■ WHAT IS NEEDED ■
List all lines of the data containing the word "complete".

■ INFORMATION SHOWN ■
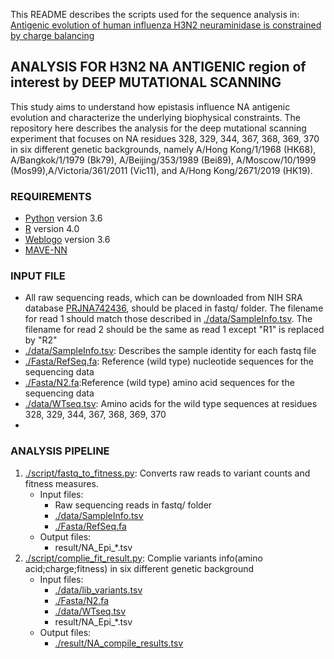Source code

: This README describes the scripts used for the sequence analysis in:   
[Antigenic evolution of human influenza H3N2 neuraminidase is constrained by charge balancing](xxx)

## ANALYSIS FOR H3N2 NA ANTIGENIC region of interest by DEEP MUTATIONAL SCANNING
This study aims to understand how epistasis influence NA antigenic evolution and characterize the underlying biophysical constraints. The repository here describes the analysis for the deep mutational scanning experiment that focuses on NA residues 328, 329, 344, 367, 368, 369, 370 in six different genetic backgrounds, namely A/Hong Kong/1/1968 (HK68), A/Bangkok/1/1979 (Bk79), A/Beijing/353/1989 (Bei89), A/Moscow/10/1999 (Mos99),A/Victoria/361/2011 (Vic11), and A/Hong Kong/2671/2019 (HK19). 

### REQUIREMENTS
* [Python](https://www.python.org/) version 3.6
* [R](https://www.r-project.org/) version 4.0
* [Weblogo](https://weblogo.berkeley.edu) version 3.6
* [MAVE-NN](https://github.com/jbkinney/mavenn)

### INPUT FILE
* All raw sequencing reads, which can be downloaded from NIH SRA database [PRJNA742436](https://www.ncbi.nlm.nih.gov/bioproject/?term=PRJNA742436), should be placed in fastq/ folder. The filename for read 1 should match those described in [./data/SampleInfo.tsv](./data/SampleInfo.tsv). The filename for read 2 should be the same as read 1 except "R1" is replaced by "R2"
* [./data/SampleInfo.tsv](./data/SampleInfo.tsv): Describes the sample identity for each fastq file
* [./Fasta/RefSeq.fa](./Fasta/RefSeq.fa): Reference (wild type) nucleotide sequences for the sequencing data
* [./Fasta/N2.fa](./Fasta/N2.fa):Reference (wild type) amino acid sequences for the sequencing data
* [./data/WTseq.tsv](./data/WTseq.tsv): Amino acids for the wild type sequences at residues 328, 329, 344, 367, 368, 369, 370
* 


### ANALYSIS PIPELINE
1. [./script/fastq\_to\_fitness.py](./script/fastq_to_fitness.py): Converts raw reads to variant counts and fitness measures.
    - Input files:
      - Raw sequencing reads in fastq/ folder
      - [./data/SampleInfo.tsv](./data/SampleInfo.tsv)
      - [./Fasta/RefSeq.fa](./Fasta/RefSeq.fa)
    - Output files:
      - result/NA\_Epi\_\*.tsv
2. [./script/complie\_fit\_result.py](./script/compile_fit_result.py): Complie variants info(amino acid;charge;fitness) in six different genetic background
    - Input files:
      - [./data/lib\_variants.tsv](./data/lib_variants.tsv)
      - [./Fasta/N2.fa](./Fasta/N2.fa)
      - [./data/WTseq.tsv](./data/WTseq.tsv)
      - result/NA\_Epi\_\*.tsv
    - Output files:
      - [./result/NA\_compile\_results.tsv](./result/NA_compile_results.tsv)
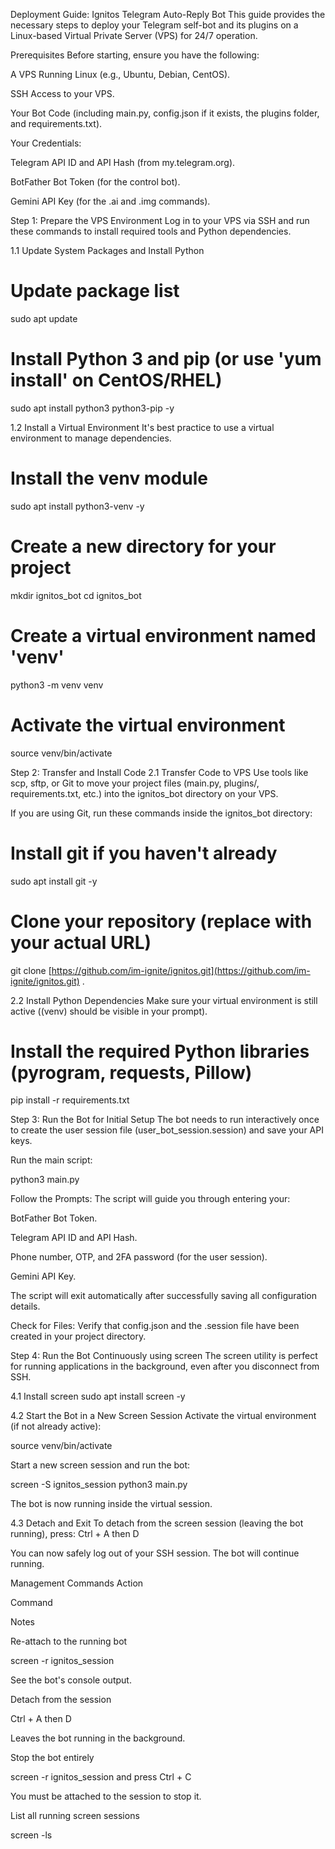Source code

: Deployment Guide: Ignitos Telegram Auto-Reply Bot
This guide provides the necessary steps to deploy your Telegram self-bot and its plugins on a Linux-based Virtual Private Server (VPS) for 24/7 operation.

Prerequisites
Before starting, ensure you have the following:

A VPS Running Linux (e.g., Ubuntu, Debian, CentOS).

SSH Access to your VPS.

Your Bot Code (including main.py, config.json if it exists, the plugins folder, and requirements.txt).

Your Credentials:

Telegram API ID and API Hash (from my.telegram.org).

BotFather Bot Token (for the control bot).

Gemini API Key (for the .ai and .img commands).

Step 1: Prepare the VPS Environment
Log in to your VPS via SSH and run these commands to install required tools and Python dependencies.

1.1 Update System Packages and Install Python
# Update package list
sudo apt update

# Install Python 3 and pip (or use 'yum install' on CentOS/RHEL)
sudo apt install python3 python3-pip -y

1.2 Install a Virtual Environment
It's best practice to use a virtual environment to manage dependencies.

# Install the venv module
sudo apt install python3-venv -y

# Create a new directory for your project
mkdir ignitos_bot
cd ignitos_bot

# Create a virtual environment named 'venv'
python3 -m venv venv

# Activate the virtual environment
source venv/bin/activate

Step 2: Transfer and Install Code
2.1 Transfer Code to VPS
Use tools like scp, sftp, or Git to move your project files (main.py, plugins/, requirements.txt, etc.) into the ignitos_bot directory on your VPS.

If you are using Git, run these commands inside the ignitos_bot directory:

# Install git if you haven't already
sudo apt install git -y

# Clone your repository (replace with your actual URL)
git clone [https://github.com/im-ignite/ignitos.git](https://github.com/im-ignite/ignitos.git) .

2.2 Install Python Dependencies
Make sure your virtual environment is still active ((venv) should be visible in your prompt).

# Install the required Python libraries (pyrogram, requests, Pillow)
pip install -r requirements.txt

Step 3: Run the Bot for Initial Setup
The bot needs to run interactively once to create the user session file (user_bot_session.session) and save your API keys.

Run the main script:

python3 main.py

Follow the Prompts: The script will guide you through entering your:

BotFather Bot Token.

Telegram API ID and API Hash.

Phone number, OTP, and 2FA password (for the user session).

Gemini API Key.

The script will exit automatically after successfully saving all configuration details.

Check for Files: Verify that config.json and the .session file have been created in your project directory.

Step 4: Run the Bot Continuously using screen
The screen utility is perfect for running applications in the background, even after you disconnect from SSH.

4.1 Install screen
sudo apt install screen -y

4.2 Start the Bot in a New Screen Session
Activate the virtual environment (if not already active):

source venv/bin/activate

Start a new screen session and run the bot:

screen -S ignitos_session
python3 main.py

The bot is now running inside the virtual session.

4.3 Detach and Exit
To detach from the screen session (leaving the bot running), press:
Ctrl + A then D

You can now safely log out of your SSH session. The bot will continue running.

Management Commands
Action

Command

Notes

Re-attach to the running bot

screen -r ignitos_session

See the bot's console output.

Detach from the session

Ctrl + A then D

Leaves the bot running in the background.

Stop the bot entirely

screen -r ignitos_session and press Ctrl + C

You must be attached to the session to stop it.

List all running screen sessions

screen -ls



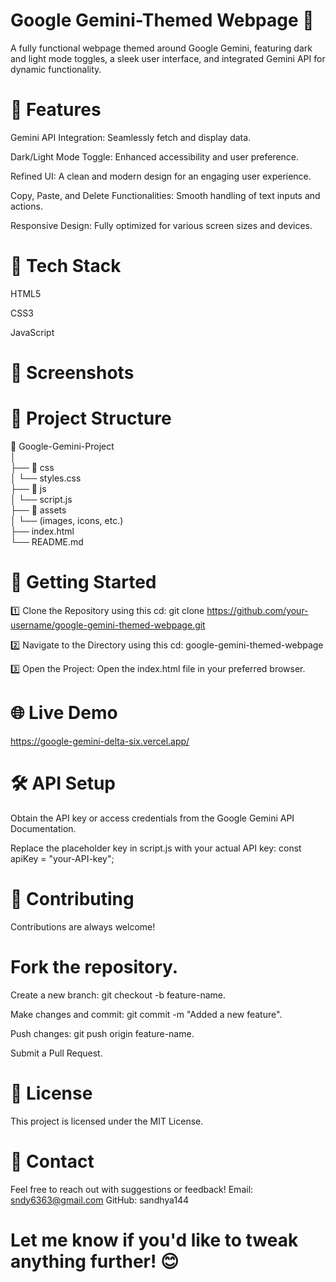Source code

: # Google Gemini-Themed Webpage 🌟
A fully functional webpage themed around Google Gemini, featuring dark and light mode toggles, a sleek user interface, and integrated Gemini API for dynamic functionality.

# 🚀 Features
Gemini API Integration: Seamlessly fetch and display data.

Dark/Light Mode Toggle: Enhanced accessibility and user preference.

Refined UI: A clean and modern design for an engaging user experience.

Copy, Paste, and Delete Functionalities: Smooth handling of text inputs and actions.

Responsive Design: Fully optimized for various screen sizes and devices.

# 🔧 Tech Stack
HTML5

CSS3

JavaScript

# 📸 Screenshots

# 📂 Project Structure
📁 Google-Gemini-Project  
│  
├── 📁 css  
│   └── styles.css  
├── 📁 js  
│   └── script.js  
├── 📁 assets  
│   └── (images, icons, etc.)  
├── index.html  
└── README.md  

# 🚀 Getting Started
1️⃣ Clone the Repository using this cd:
  git clone https://github.com/your-username/google-gemini-themed-webpage.git  
  
2️⃣ Navigate to the Directory using this cd:
  google-gemini-themed-webpage 
  
3️⃣ Open the Project:
  Open the index.html file in your preferred browser.

# 🌐 Live Demo
 https://google-gemini-delta-six.vercel.app/

# 🛠️ API Setup
Obtain the API key or access credentials from the Google Gemini API Documentation.

Replace the placeholder key in script.js with your actual API key:
const apiKey = "your-API-key"; 

# 🤝 Contributing
Contributions are always welcome!

# Fork the repository.
Create a new branch: git checkout -b feature-name.

Make changes and commit: git commit -m "Added a new feature".

Push changes: git push origin feature-name.

Submit a Pull Request.

# 📝 License
This project is licensed under the MIT License.

# 📧 Contact
Feel free to reach out with suggestions or feedback!
Email: sndy6363@gmail.com
GitHub: sandhya144

# Let me know if you'd like to tweak anything further! 😊
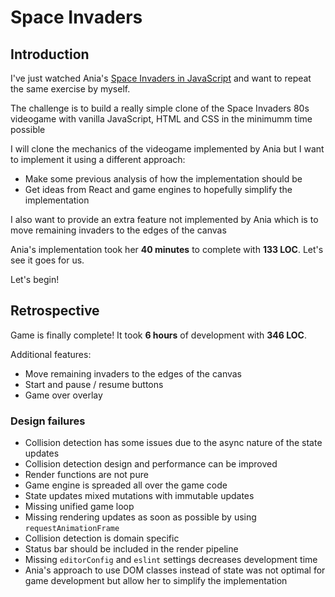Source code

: # Space Invaders

## Introduction

I've just watched Ania's [Space Invaders in JavaScript](https://www.youtube.com/watch?v=3Nz4Yp7Y_uA)
and want to repeat the same exercise by myself.

The challenge is to build a really simple clone of the Space Invaders 80s
videogame with vanilla JavaScript, HTML and CSS in the minimumm time possible

I will clone the mechanics of the videogame implemented by Ania but I want to
implement it using a different approach:

- Make some previous analysis of how the implementation should be
- Get ideas from React and game engines to hopefully simplify the implementation

I also want to provide an extra feature not implemented by Ania which is to move
remaining invaders to the edges of the canvas

Ania's implementation took her **40 minutes** to complete with **133 LOC**.
Let's see it goes for us.

Let's begin!

## Retrospective

Game is finally complete! It took **6 hours** of development with **346 LOC**.

Additional features:

- Move remaining invaders to the edges of the canvas
- Start and pause / resume buttons
- Game over overlay

### Design failures

- Collision detection has some issues due to the async nature of the state updates
- Collision detection design and performance can be improved
- Render functions are not pure
- Game engine is spreaded all over the game code
- State updates mixed mutations with immutable updates
- Missing unified game loop
- Missing rendering updates as soon as possible by using `requestAnimationFrame`
- Collision detection is domain specific
- Status bar should be included in the render pipeline
- Missing `editorConfig` and `eslint` settings decreases development time
- Ania's approach to use DOM classes instead of state was not optimal for game
  development but allow her to simplify the implementation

■ TASK OUTPUT ■
Ania's implementation took her **40 minutes** to complete with **133 LOC**.
Game is finally complete! It took **6 hours** of development with **346 LOC**.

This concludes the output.